Activity:
Exactly as written, write out the lines below from the first to the one containing "int LocalVar ; | register | thread | thread", inclusive. Pictures do not belong in the copy.

Stored data:
▼▼▼

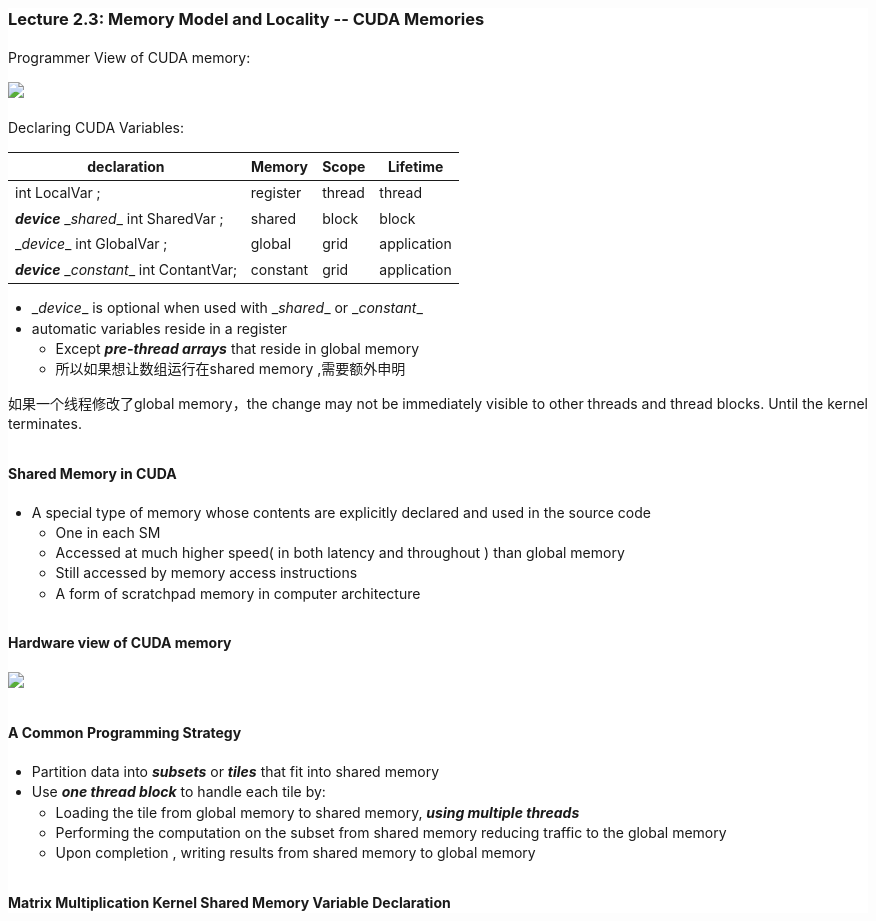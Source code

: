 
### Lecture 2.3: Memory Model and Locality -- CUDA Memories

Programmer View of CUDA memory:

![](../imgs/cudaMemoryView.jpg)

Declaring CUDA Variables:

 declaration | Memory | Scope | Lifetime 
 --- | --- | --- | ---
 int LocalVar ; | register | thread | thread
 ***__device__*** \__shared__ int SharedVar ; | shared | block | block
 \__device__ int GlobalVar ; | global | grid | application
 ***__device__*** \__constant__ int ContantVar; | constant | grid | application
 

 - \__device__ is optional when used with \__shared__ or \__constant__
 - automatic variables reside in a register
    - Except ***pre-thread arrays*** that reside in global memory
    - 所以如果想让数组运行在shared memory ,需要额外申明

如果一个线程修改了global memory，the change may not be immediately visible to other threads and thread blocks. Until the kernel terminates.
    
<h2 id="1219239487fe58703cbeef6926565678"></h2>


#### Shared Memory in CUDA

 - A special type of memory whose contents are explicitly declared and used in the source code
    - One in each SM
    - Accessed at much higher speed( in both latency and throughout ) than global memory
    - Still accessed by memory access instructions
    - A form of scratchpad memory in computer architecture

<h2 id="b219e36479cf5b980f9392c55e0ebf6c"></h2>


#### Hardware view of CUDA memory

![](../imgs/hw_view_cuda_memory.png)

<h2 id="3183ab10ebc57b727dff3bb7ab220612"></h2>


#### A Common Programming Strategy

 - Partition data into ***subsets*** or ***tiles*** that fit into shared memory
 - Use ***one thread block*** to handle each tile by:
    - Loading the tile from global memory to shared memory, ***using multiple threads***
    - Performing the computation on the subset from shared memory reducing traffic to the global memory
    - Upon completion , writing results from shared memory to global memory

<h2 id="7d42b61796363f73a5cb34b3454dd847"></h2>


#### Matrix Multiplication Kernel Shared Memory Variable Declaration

▲▲▲

Task solution:
Source code

: 
### Lecture 2.3: Memory Model and Locality -- CUDA Memories

Programmer View of CUDA memory:

![](../imgs/cudaMemoryView.jpg)

Declaring CUDA Variables:

 declaration | Memory | Scope | Lifetime 
 --- | --- | --- | ---
 int LocalVar ; | register | thread | thread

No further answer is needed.